This has led to a host of negative impacts on border communities. The economic impacts of land condemnation and damage to family farms have hit economically disadvantaged communities. Walls have cause severe flooding in Lukeville, Arizona, and across the border in Nogales, Sonora, Mexico, where two people drowned. In Texas wetlands have been destroyed, and construction has caused serious erosion, further degrading the Rio Grande, which is the source of drinking and irrigation water for border residents.

In documents released before wall construction began, DHS stated that each of the Texas communities living in the path of the wall, “meets these two criteria [high percentages of minority and low-income residents] as a potential environmental justice population.” DHS went on to claim, however, that “the Secretary’s waiver means that CBP no longer has any specific obligation under Executive Order (EO) 12898.” While the first statement is backed by census data, the claim that DHS is not bound by the executive order is false, because the executive order was not listed among the 36 laws that DHS waived. But the assertion has meant that little effort has gone into lessening the impacts of border walls on border communities, or including them in decision-making.

South Texas Communities

To build border walls the federal government filed condemnation lawsuits against more than 400 Texas landowners, in communities that are 85 – 90% Hispanic and have rates of poverty that are more than twice the state average.

In Hidalgo and Cameron counties, where border walls were built along existing levees, homes, businesses, farms, and privately-owned nature preserves have been cut in two, or even walled off entirely, trapped between the border wall and the Rio Grande.

DHS has only to paid for the exact footprint of the border wall (typically, a 60-foot wide strip) as it passes through a parcel of land. The agency has completely discounted the hardships that the border wall will bring to landowners, such as the devaluation of contiguous property, access to farm land and homes, and impacts on livelihood.

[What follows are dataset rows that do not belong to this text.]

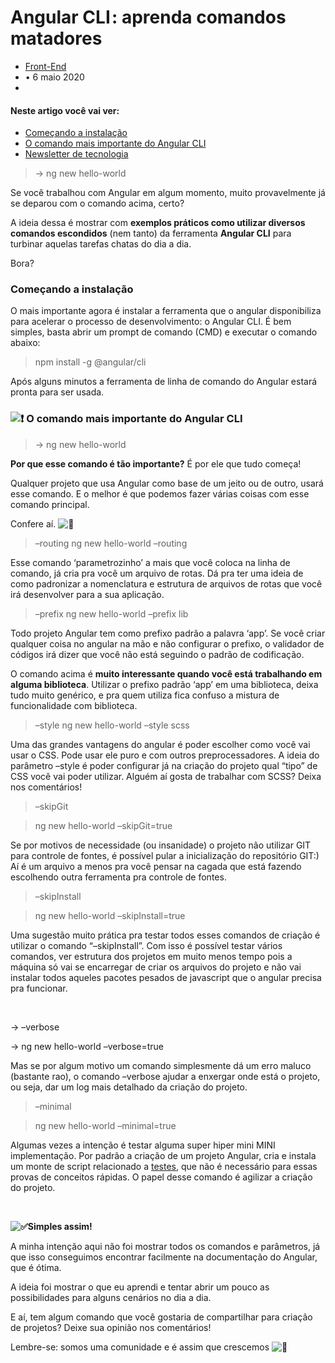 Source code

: # Angular CLI : aprenda comandos matadores

- [Front-End](https://www.zup.com.br/categorias/front-end)
- • 6 maio 2020
- 

#### Neste artigo você vai ver:

- [Começando a instalação ](https://www.zup.com.br/blog/angular-cli-aprenda-comandos#texto-blog)
- [O comando mais importante do Angular CLI‍](https://www.zup.com.br/blog/angular-cli-aprenda-comandos#texto-blog)
- [Newsletter de tecnologia](https://www.zup.com.br/blog/angular-cli-aprenda-comandos#texto-blog)

> → ng new hello-world

Se você trabalhou com Angular em algum momento, muito provavelmente já se deparou com o comando acima, certo?

A ideia dessa é mostrar com **exemplos práticos como utilizar diversos comandos escondidos** (nem tanto) da ferramenta **Angular CLI** para turbinar aquelas tarefas chatas do dia a dia. 

Bora?

### Começando a instalação 

O mais importante agora é instalar a ferramenta que o angular disponibiliza para acelerar o processo de desenvolvimento: o Angular CLI. É bem simples, basta abrir um prompt de comando (CMD) e executar o comando abaixo:

> npm install -g @angular/cli

Após alguns minutos a ferramenta de linha de comando do Angular estará pronta para ser usada.

### **![❗](https://s.w.org/images/core/emoji/13.1.0/svg/2757.svg) O comando mais importante do Angular CLI** ‍

> → ng new hello-world



**Por que esse comando é tão importante?** É por ele que tudo começa! 

Qualquer projeto que usa Angular como base de um jeito ou de outro, usará esse comando. E o melhor é que podemos fazer várias coisas com esse comando principal.

Confere aí. ![🙂](https://s.w.org/images/core/emoji/13.1.0/svg/1f642.svg) 

> –routing
> ng new hello-world –routing

Esse comando ‘parametrozinho’ a mais que você coloca na linha de comando, já cria pra você um arquivo de rotas. Dá pra ter uma ideia de como padronizar a nomenclatura e estrutura de arquivos de rotas que você irá desenvolver para a sua aplicação.

> –prefix
> ng new hello-world –prefix lib



Todo projeto Angular tem como prefixo padrão a palavra ‘app’. Se você criar qualquer coisa no angular na mão e não configurar o prefixo, o validador de códigos irá dizer que você não está seguindo o padrão de codificação. 

O comando acima é **muito interessante quando você está trabalhando em alguma biblioteca**. Utilizar o prefixo padrão ‘app’ em uma biblioteca, deixa tudo muito genérico, e pra quem utiliza fica confuso a mistura de funcionalidade com biblioteca.

> –style
> ng new hello-world –style scss
> ‍

Uma das grandes vantagens do angular é poder escolher como você vai usar o CSS. Pode usar ele puro e com outros preprocessadores. A ideia do parâmetro –style é poder configurar já na criação do projeto qual “tipo” de CSS você vai poder utilizar. Alguém aí gosta de trabalhar com SCSS? Deixa nos comentários! 



> –skipGit

> ng new hello-world –skipGit=true



Se por motivos de necessidade (ou insanidade) o projeto não utilizar GIT para controle de fontes, é possível pular a inicialização do repositório GIT:) Aí é um arquivo a menos pra você pensar na cagada que está fazendo escolhendo outra ferramenta pra controle de fontes.



> –skipInstall

> ng new hello-world –skipInstall=true



Uma sugestão muito prática pra testar todos esses comandos de criação é utilizar o comando “–skipInstall”. Com isso é possível testar vários comandos, ver estrutura dos projetos em muito menos tempo pois a máquina só vai se encarregar de criar os arquivos do projeto e não vai instalar todos aqueles pacotes pesados de javascript que o angular precisa pra funcionar.

‍

→ –verbose

→ ng new hello-world –verbose=true

Mas se por algum motivo um comando simplesmente dá um erro maluco (bastante rao), o comando –verbose ajudar a enxergar onde está o projeto, ou seja, dar um log mais detalhado da criação do projeto.



> –minimal

> ng new hello-world –minimal=true



Algumas vezes a intenção é testar alguma super hiper mini MINI implementação. Por padrão a criação de um projeto Angular, cria e instala um monte de script relacionado a [testes](https://www.zup.com.br/blog/testes-de-apis-com-python-e-pytest), que não é necessário para essas provas de conceitos rápidas. O papel desse comando é agilizar a criação do projeto.

‍

**![✅](https://s.w.org/images/core/emoji/13.1.0/svg/2705.svg)Simples assim!**

A minha intenção aqui não foi mostrar todos os comandos e parâmetros, já que isso conseguimos encontrar facilmente na documentação do Angular, que é ótima. 

A ideia foi mostrar o que eu aprendi e tentar abrir um pouco as possibilidades para alguns cenários no dia a dia.

E aí, tem algum comando que você gostaria de compartilhar para criação de projetos? Deixe sua opinião nos comentários! 

Lembre-se: somos uma comunidade e é assim que crescemos ![🙂](https://s.w.org/images/core/emoji/13.1.0/svg/1f642.svg) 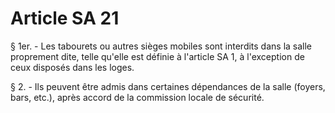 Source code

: # Article SA 21

§ 1er. - Les tabourets ou autres sièges mobiles sont interdits dans la salle proprement dite, telle qu'elle est définie à l'article SA 1, à l'exception de ceux disposés dans les loges.

§ 2. - Ils peuvent être admis dans certaines dépendances de la salle (foyers, bars, etc.), après accord de la commission locale de sécurité.
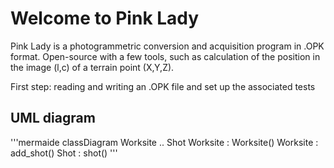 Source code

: # Welcome to Pink Lady

Pink Lady is a photogrammetric conversion and acquisition program in .OPK format. Open-source with a few tools, such as calculation of the position in the image (l,c) of a terrain point (X,Y,Z).

First step: reading and writing an .OPK file and set up the associated tests

## UML diagram

'''mermaide
classDiagram
Worksite .. Shot
Worksite : Worksite()
Worksite : add_shot()
Shot : shot()
'''
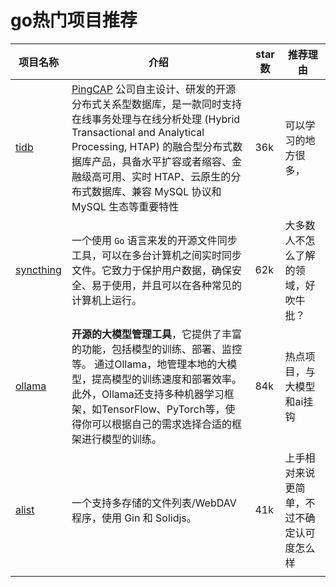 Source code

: # go热门项目推荐

| 项目名称                                            | 介绍                                                         | star数 | 推荐理由                                   |
| --------------------------------------------------- | ------------------------------------------------------------ | ------ | ------------------------------------------ |
| [ tidb](https://github.com/pingcap/tidb)            | [PingCAP](https://pingcap.com/about-cn/) 公司自主设计、研发的开源分布式关系型数据库，是一款同时支持在线事务处理与在线分析处理 (Hybrid Transactional and Analytical Processing, HTAP) 的融合型分布式数据库产品，具备水平扩容或者缩容、金融级高可用、实时 HTAP、云原生的分布式数据库、兼容 MySQL 协议和 MySQL 生态等重要特性 | 36k    | 可以学习的地方很多，                       |
| [syncthing](https://github.com/syncthing/syncthing) | 一个使用 `Go` 语言来发的开源文件同步工具，可以在多台计算机之间实时同步文件。它致力于保护用户数据，确保安全、易于使用，并且可以在各种常见的计算机上运行。 | 62k    | 大多数人不怎么了解的领域，好吹牛批？       |
| [ ollama](https://github.com/ollama/ollama)         | **开源的大模型管理工具**，它提供了丰富的功能，包括模型的训练、部署、监控等。 通过Ollama，地管理本地的大模型，提高模型的训练速度和部署效率。 此外，Ollama还支持多种机器学习框架，如TensorFlow、PyTorch等，使得你可以根据自己的需求选择合适的框架进行模型的训练。 | 84k    | 热点项目，与大模型和ai挂钩                 |
| [ alist](https://github.com/alist-org/alist)        | 一个支持多存储的文件列表/WebDAV程序，使用 Gin 和 Solidjs。   | 41k    | 上手相对来说更简单，不过不确定认可度怎么样 |
|                                                     |                                                              |        |                                            |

In south Texas there are 21 separate border walls, totaling 70 linear miles, with wide gaps between sections. Border residents noticed that walls tended to be built through the lands of low-income families, but stopped abruptly at the property line of landowners such as the Hunt family, who, coincidentally, donated millions for the construction of the Bush Presidential Library.

Researchers from the University of Texas who examined this determined, “Our comparison of the areas planned to be fenced along the border with those areas where ‘gaps’ in the fence are planned suggests disproportionate impact on individuals with lower income and education, Hispanic ethnicity and non-U.S. citizenship status.”

Tohono O’odham Nation

The Tohono O’odham nation in Southern Arizona is split by 75 miles of the U.S.-Mexico border, with 1,500 out of 20,000 tribal members living south of the line. As in many Native American nations poverty is widespread. According to the 2000 census the average income on the reservation was $8,137, compared to a national average of $26,940. Life expectancy was eight years less than the national average.

Speaking before a U.S. House of Representatives hearing on the border wall, O’odham Chairman Ned Norris Jr. said, “We are older than the international boundary with Mexico and had no role in creating the border. But our land is now cut in half, with O’odham communities, sacred sites, salt pilgrimage routes, and families divided.”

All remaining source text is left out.